--- Task statement ---
Every line from the one containing "What is the difference between compound" to the one containing "in eliminating the nitrogenous wastes from" in the records below, both included, must be set down exactly, and no other line.

*** Given records Section Begins ***

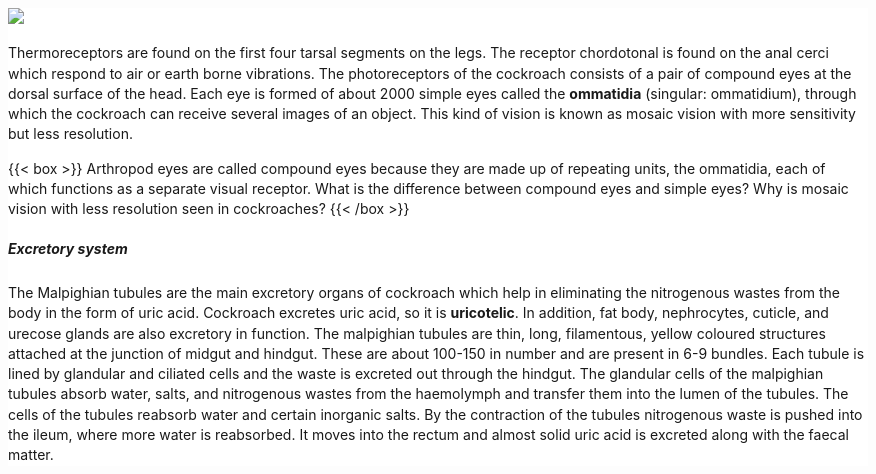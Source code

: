 ![](/books/biology/unit-7/organ/pic13.png)

Thermoreceptors are found on the first four
tarsal segments on the legs. The receptor
chordotonal is found on the anal cerci which
respond to air or earth borne vibrations.
The photoreceptors of the cockroach
consists of a pair of compound eyes at
the dorsal surface of the head. Each eye is
formed of about 2000 simple eyes called
the **ommatidia** (singular: ommatidium),
through which the cockroach can receive
several images of an object. This kind of
vision is known as mosaic vision with more
sensitivity but less resolution.

{{< box >}}
Arthropod eyes are called compound eyes
because they are made up of repeating
units, the ommatidia, each of which
functions as a separate visual receptor.
What is the difference between compound
eyes and simple eyes?
Why is mosaic vision with less resolution
seen in cockroaches?
{{< /box >}}

##### Excretory system
The Malpighian tubules are the main
excretory organs of cockroach which help
in eliminating the nitrogenous wastes from
the body in the form of uric acid. Cockroach
excretes uric acid, so it is **uricotelic**. In
addition, fat body, nephrocytes, cuticle, and
urecose glands are also excretory in function.
The malpighian tubules are thin, long,
filamentous, yellow coloured structures
attached at the junction of midgut and
hindgut. These are about 100-150 in number
and are present in 6-9 bundles. Each tubule is
lined by glandular and ciliated cells and the
waste is excreted out through the hindgut.
The glandular cells of the malpighian
tubules absorb water, salts, and nitrogenous
wastes from the haemolymph and transfer
them into the lumen of the tubules. The cells
of the tubules reabsorb water and certain
inorganic salts. By the contraction of the
tubules nitrogenous waste is pushed into the
ileum, where more water is reabsorbed. It
moves into the rectum and almost solid uric
acid is excreted along with the faecal matter.
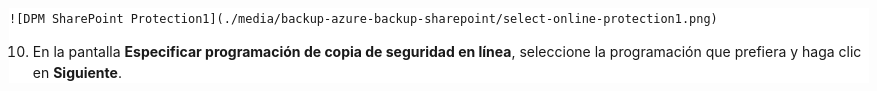     ![DPM SharePoint Protection1](./media/backup-azure-backup-sharepoint/select-online-protection1.png)

10. En la pantalla **Especificar programación de copia de seguridad en línea**, seleccione la programación que prefiera y haga clic en **Siguiente**.
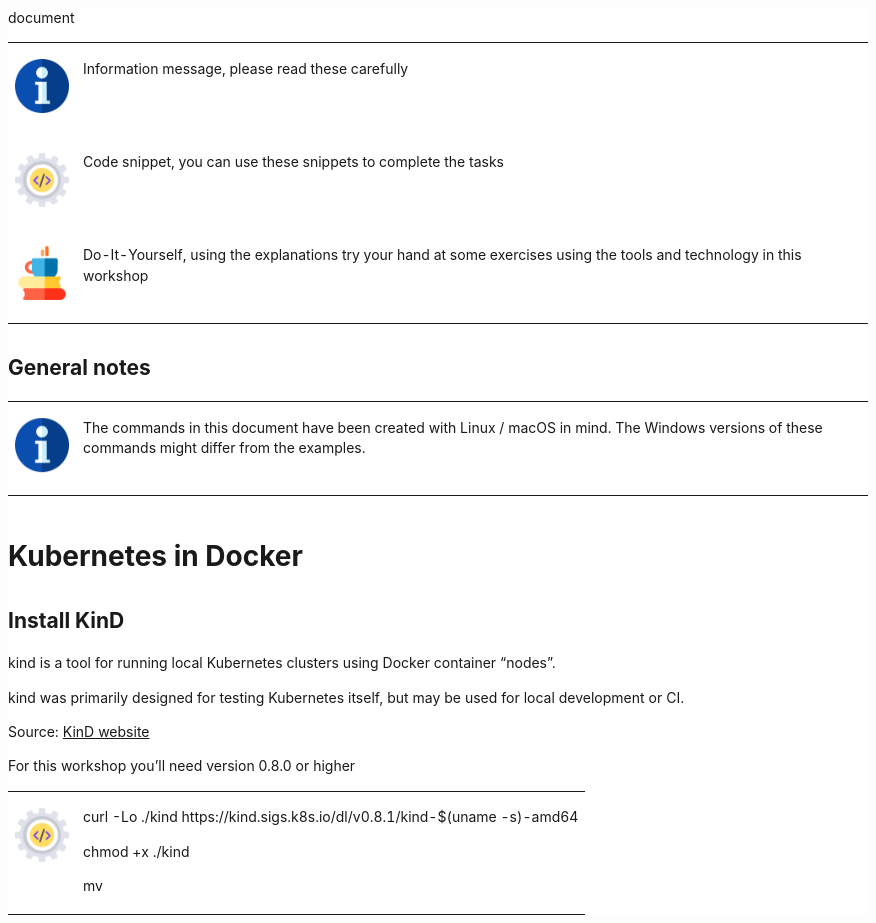 document</span></h2><p class="c2 c9"><span class="c4 c10 c8"></span></p><a id="t.0786b0c4e914ac1611feba4a63fa25fa48803c97"></a><a id="t.0"></a><table class="c7"><tbody><tr class="c16"><td class="c17" colspan="1" rowspan="1"><p class="c23"><span style="overflow: hidden; display: inline-block; margin: 0.00px 0.00px; border: 0.00px solid #000000; transform: rotate(0.00rad) translateZ(0px); -webkit-transform: rotate(0.00rad) translateZ(0px); width: 54.00px; height: 54.67px;"><img alt="" src="images/image2.png" style="width: 54.00px; height: 54.67px; margin-left: 0.00px; margin-top: 0.00px; transform: rotate(0.00rad) translateZ(0px); -webkit-transform: rotate(0.00rad) translateZ(0px);" title=""></span></p></td><td class="c11" colspan="1" rowspan="1"><p class="c2"><span>Information message, please read these carefully</span></p></td></tr><tr class="c16"><td class="c17" colspan="1" rowspan="1"><p class="c23"><span style="overflow: hidden; display: inline-block; margin: 0.00px 0.00px; border: 0.00px solid #000000; transform: rotate(0.00rad) translateZ(0px); -webkit-transform: rotate(0.00rad) translateZ(0px); width: 54.00px; height: 54.67px;"><img alt="" src="images/image1.png" style="width: 54.00px; height: 54.67px; margin-left: 0.00px; margin-top: 0.00px; transform: rotate(0.00rad) translateZ(0px); -webkit-transform: rotate(0.00rad) translateZ(0px);" title=""></span></p></td><td class="c11" colspan="1" rowspan="1"><p class="c2"><span class="c4 c10 c8">Code snippet, you can use these snippets to complete the tasks</span></p></td></tr><tr class="c16"><td class="c17" colspan="1" rowspan="1"><p class="c23"><span style="overflow: hidden; display: inline-block; margin: 0.00px 0.00px; border: 0.00px solid #000000; transform: rotate(0.00rad) translateZ(0px); -webkit-transform: rotate(0.00rad) translateZ(0px); width: 54.00px; height: 54.67px;"><img alt="" src="images/image3.png" style="width: 54.00px; height: 54.67px; margin-left: 0.00px; margin-top: 0.00px; transform: rotate(0.00rad) translateZ(0px); -webkit-transform: rotate(0.00rad) translateZ(0px);" title=""></span></p></td><td class="c11" colspan="1" rowspan="1"><p class="c2"><span class="c4 c10 c8">Do-It-Yourself, using the explanations try your hand at some exercises using the tools and technology in this workshop</span></p></td></tr></tbody></table><p class="c2 c9"><span class="c4 c10 c8"></span></p><h2 class="c20" id="h.kg10u44zid42"><span class="c36 c8">General notes</span></h2><p class="c2 c9"><span class="c4 c10 c8"></span></p><a id="t.95a1c7392986fead208ab5632871353f7f6147ec"></a><a id="t.1"></a><table class="c7"><tbody><tr class="c16"><td class="c17" colspan="1" rowspan="1"><p class="c23"><span style="overflow: hidden; display: inline-block; margin: 0.00px 0.00px; border: 0.00px solid #000000; transform: rotate(0.00rad) translateZ(0px); -webkit-transform: rotate(0.00rad) translateZ(0px); width: 54.00px; height: 54.67px;"><img alt="" src="images/image2.png" style="width: 54.00px; height: 54.67px; margin-left: 0.00px; margin-top: 0.00px; transform: rotate(0.00rad) translateZ(0px); -webkit-transform: rotate(0.00rad) translateZ(0px);" title=""></span></p></td><td class="c11" colspan="1" rowspan="1"><p class="c2"><span class="c43">The commands in this document have been created with Linux / macOS in mind. The Windows versions of these commands might differ from the examples.</span></p></td></tr></tbody></table><p class="c2 c9"><span class="c4 c10 c8"></span></p><h1 class="c33" id="h.p6wrkvxueov7"><span class="c12 c8">Kubernetes in Docker</span></h1><h2 class="c20" id="h.oybitbkzegl"><span class="c36 c8">Install KinD</span></h2><p class="c2 c9"><span class="c4 c10 c8"></span></p><p class="c2"><span class="c37 c10 c8">kind is a tool for running local Kubernetes clusters using Docker container &ldquo;nodes&rdquo;.</span></p><p class="c2"><span class="c37 c10 c8">kind was primarily designed for testing Kubernetes itself, but may be used for local development or CI.</span></p><p class="c2 c9"><span class="c4 c10 c8"></span></p><p class="c2"><span>Source: </span><span class="c42"><a class="c49" href="https://www.google.com/url?q=https://kind.sigs.k8s.io/&amp;sa=D&amp;ust=1599151576269000&amp;usg=AOvVaw3V7YZs5bHhTzF91ahTpRYl">KinD website</a></span></p><p class="c2 c9"><span class="c4 c10 c8"></span></p><p class="c2"><span class="c4 c10 c8">For this workshop you&rsquo;ll need version 0.8.0 or higher</span></p><p class="c2 c9"><span class="c4 c10 c8"></span></p><a id="t.1caeac0bf465f0cb10f4b625c5324668611864e1"></a><a id="t.2"></a><table class="c7"><tbody><tr class="c16"><td class="c17" colspan="1" rowspan="1"><p class="c23"><span style="overflow: hidden; display: inline-block; margin: 0.00px 0.00px; border: 0.00px solid #000000; transform: rotate(0.00rad) translateZ(0px); -webkit-transform: rotate(0.00rad) translateZ(0px); width: 54.00px; height: 54.67px;"><img alt="" src="images/image1.png" style="width: 54.00px; height: 54.67px; margin-left: 0.00px; margin-top: 0.00px; transform: rotate(0.00rad) translateZ(0px); -webkit-transform: rotate(0.00rad) translateZ(0px);" title=""></span></p></td><td class="c11" colspan="1" rowspan="1"><p class="c2"><span class="c14">curl -Lo </span><span class="c19">.</span><span class="c5">/kind</span><span class="c14">&nbsp;https</span><span class="c14 c34">:</span><span class="c5">//kind.sigs.k8s.io/dl/v0.8.1/kind-</span><span class="c14 c24">$(</span><span class="c14">uname </span><span class="c14 c38">-s</span><span class="c14 c24">)</span><span class="c4 c14 c8">-amd64</span></p><p class="c2 c9"><span class="c4 c14 c8"></span></p><p class="c2"><span class="c14">chmod +x </span><span class="c19">.</span><span class="c5">/kind</span></p><p class="c2 c9"><span class="c4 c14 c8"></span></p><p class="c2"><span class="c14">mv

*** Given records Section Ends ***

--- Task output ---
What is the difference between compound
eyes and simple eyes?
Why is mosaic vision with less resolution
seen in cockroaches?
{{< /box >}}

##### Excretory system
The Malpighian tubules are the main
excretory organs of cockroach which help
in eliminating the nitrogenous wastes from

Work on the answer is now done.